■ Work order ■
Begin with the line that contains "- 📈 Monitore o uso no painel do Supabase" and transcribe each line after it, up to and including the last line of the listing below.

■ Material shown ■
######

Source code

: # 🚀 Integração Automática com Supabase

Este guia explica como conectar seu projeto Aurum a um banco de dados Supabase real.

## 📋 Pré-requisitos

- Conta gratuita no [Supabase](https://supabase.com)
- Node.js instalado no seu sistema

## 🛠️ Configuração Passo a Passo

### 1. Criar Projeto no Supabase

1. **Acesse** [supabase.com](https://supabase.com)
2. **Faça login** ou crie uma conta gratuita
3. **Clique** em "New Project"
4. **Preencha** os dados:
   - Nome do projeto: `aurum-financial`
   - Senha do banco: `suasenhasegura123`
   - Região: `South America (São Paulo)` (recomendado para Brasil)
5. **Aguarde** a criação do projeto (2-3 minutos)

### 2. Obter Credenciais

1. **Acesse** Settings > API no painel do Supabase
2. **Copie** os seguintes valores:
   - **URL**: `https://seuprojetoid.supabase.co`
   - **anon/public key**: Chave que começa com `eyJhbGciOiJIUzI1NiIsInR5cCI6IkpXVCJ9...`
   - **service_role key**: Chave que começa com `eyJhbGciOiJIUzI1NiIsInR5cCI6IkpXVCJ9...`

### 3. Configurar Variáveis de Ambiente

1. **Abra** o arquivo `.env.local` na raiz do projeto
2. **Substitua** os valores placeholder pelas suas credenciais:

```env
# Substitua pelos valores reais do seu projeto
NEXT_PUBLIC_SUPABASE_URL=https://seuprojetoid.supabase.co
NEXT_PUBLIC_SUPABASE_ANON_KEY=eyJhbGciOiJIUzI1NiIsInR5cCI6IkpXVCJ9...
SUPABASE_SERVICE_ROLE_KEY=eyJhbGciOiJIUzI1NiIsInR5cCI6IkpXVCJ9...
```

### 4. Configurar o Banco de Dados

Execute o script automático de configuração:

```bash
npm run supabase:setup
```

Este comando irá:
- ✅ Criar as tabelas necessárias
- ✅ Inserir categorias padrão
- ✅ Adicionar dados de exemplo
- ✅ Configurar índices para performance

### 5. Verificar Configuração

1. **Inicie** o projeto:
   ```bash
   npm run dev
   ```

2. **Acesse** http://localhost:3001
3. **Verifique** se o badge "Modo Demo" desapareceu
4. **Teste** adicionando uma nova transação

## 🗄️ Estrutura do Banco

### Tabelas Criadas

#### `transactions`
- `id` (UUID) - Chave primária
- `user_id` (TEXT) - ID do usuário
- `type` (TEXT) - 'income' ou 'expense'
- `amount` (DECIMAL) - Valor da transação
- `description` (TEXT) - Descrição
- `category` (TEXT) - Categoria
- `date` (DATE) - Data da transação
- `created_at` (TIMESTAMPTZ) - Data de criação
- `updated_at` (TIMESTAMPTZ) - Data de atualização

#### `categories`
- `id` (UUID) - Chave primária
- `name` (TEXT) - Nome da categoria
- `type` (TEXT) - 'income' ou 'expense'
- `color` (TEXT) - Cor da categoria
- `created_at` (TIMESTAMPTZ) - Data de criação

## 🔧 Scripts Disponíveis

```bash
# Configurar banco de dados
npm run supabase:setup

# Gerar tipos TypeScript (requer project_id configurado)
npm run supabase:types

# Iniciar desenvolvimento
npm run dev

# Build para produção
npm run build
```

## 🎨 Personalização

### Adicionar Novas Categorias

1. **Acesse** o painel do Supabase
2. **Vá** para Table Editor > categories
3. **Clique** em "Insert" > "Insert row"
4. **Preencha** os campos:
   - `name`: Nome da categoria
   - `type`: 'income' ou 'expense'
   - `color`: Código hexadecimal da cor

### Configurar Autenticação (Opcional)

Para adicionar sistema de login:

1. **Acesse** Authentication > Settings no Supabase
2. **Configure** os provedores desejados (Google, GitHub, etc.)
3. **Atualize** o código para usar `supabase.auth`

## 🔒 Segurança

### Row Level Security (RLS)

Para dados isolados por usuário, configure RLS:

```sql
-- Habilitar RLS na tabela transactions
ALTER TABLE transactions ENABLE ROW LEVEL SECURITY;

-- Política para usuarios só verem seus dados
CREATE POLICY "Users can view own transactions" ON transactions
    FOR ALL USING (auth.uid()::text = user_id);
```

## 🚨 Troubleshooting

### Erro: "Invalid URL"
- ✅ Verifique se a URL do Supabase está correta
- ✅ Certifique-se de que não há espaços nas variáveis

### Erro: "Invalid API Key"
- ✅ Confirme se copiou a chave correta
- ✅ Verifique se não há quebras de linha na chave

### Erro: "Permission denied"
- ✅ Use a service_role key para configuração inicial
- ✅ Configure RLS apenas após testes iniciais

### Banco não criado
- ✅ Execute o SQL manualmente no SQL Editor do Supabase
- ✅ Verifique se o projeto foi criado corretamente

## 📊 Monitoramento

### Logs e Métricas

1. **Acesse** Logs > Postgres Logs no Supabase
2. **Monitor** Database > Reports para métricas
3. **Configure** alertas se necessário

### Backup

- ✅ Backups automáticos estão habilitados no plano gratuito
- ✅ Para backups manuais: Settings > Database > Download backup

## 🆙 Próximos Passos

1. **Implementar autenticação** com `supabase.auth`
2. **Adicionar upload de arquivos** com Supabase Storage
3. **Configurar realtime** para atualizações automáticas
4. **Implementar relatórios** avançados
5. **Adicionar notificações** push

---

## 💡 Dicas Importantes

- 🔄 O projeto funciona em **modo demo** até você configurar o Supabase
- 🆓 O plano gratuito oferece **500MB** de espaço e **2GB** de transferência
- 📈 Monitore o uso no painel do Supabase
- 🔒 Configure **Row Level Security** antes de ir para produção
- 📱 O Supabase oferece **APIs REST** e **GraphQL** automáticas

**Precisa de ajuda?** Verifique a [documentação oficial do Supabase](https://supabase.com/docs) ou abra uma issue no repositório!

######

■ Answer to this exercise ■
- 📈 Monitore o uso no painel do Supabase
- 🔒 Configure **Row Level Security** antes de ir para produção
- 📱 O Supabase oferece **APIs REST** e **GraphQL** automáticas

**Precisa de ajuda?** Verifique a [documentação oficial do Supabase](https://supabase.com/docs) ou abra uma issue no repositório!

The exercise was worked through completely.